Top of Exercise materials

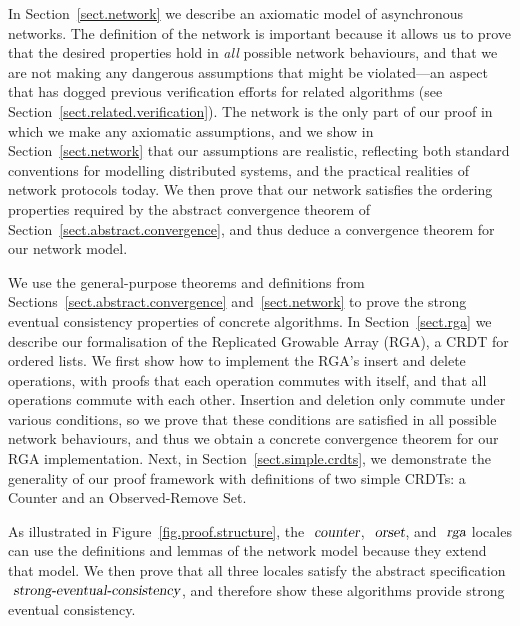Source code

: In Section~\ref{sect.network} we describe an axiomatic model of asynchronous networks.
The definition of the network is important because it allows us to prove that the desired properties hold in \emph{all} possible network behaviours, and that we are not making any dangerous assumptions that might be violated---an aspect that has dogged previous verification efforts for related algorithms (see Section~\ref{sect.related.verification}).
The network is the only part of our proof in which we make any axiomatic assumptions, and we show in Section~\ref{sect.network} that our assumptions are realistic, reflecting both standard conventions for modelling distributed systems, and the practical realities of network protocols today.
We then prove that our network satisfies the ordering properties required by the abstract convergence theorem of Section~\ref{sect.abstract.convergence}, and thus deduce a convergence theorem for our network model.

We use the general-purpose theorems and definitions from Sections~\ref{sect.abstract.convergence} and~\ref{sect.network} to prove the strong eventual consistency properties of concrete algorithms.
In Section~\ref{sect.rga} we describe our formalisation of the Replicated Growable Array (RGA), a CRDT for ordered lists.
We first show how to implement the RGA's insert and delete operations, with proofs that each operation commutes with itself, and that all operations commute with each other.
Insertion and deletion only commute under various conditions, so we prove that these conditions are satisfied in all possible network behaviours, and thus we obtain a concrete convergence theorem for our RGA implementation.
Next, in Section~\ref{sect.simple.crdts}, we demonstrate the generality of our proof framework with definitions of two simple CRDTs: a Counter and an Observed-Remove Set.

As illustrated in Figure~\ref{fig.proof.structure}, the $\isa{counter}$, $\isa{orset}$, and $\isa{rga}$ locales can use the definitions and lemmas of the network model because they extend that model.
We then prove that all three locales satisfy the abstract specification $\isa{strong-eventual-consistency}$, and therefore show these algorithms provide strong eventual consistency.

Bottom of Exercise materials

From the material above, copy every line where the word "these" is found.

Insertion and deletion only commute under various conditions, so we prove that these conditions are satisfied in all possible network behaviours, and thus we obtain a concrete convergence theorem for our RGA implementation.
We then prove that all three locales satisfy the abstract specification $\isa{strong-eventual-consistency}$, and therefore show these algorithms provide strong eventual consistency.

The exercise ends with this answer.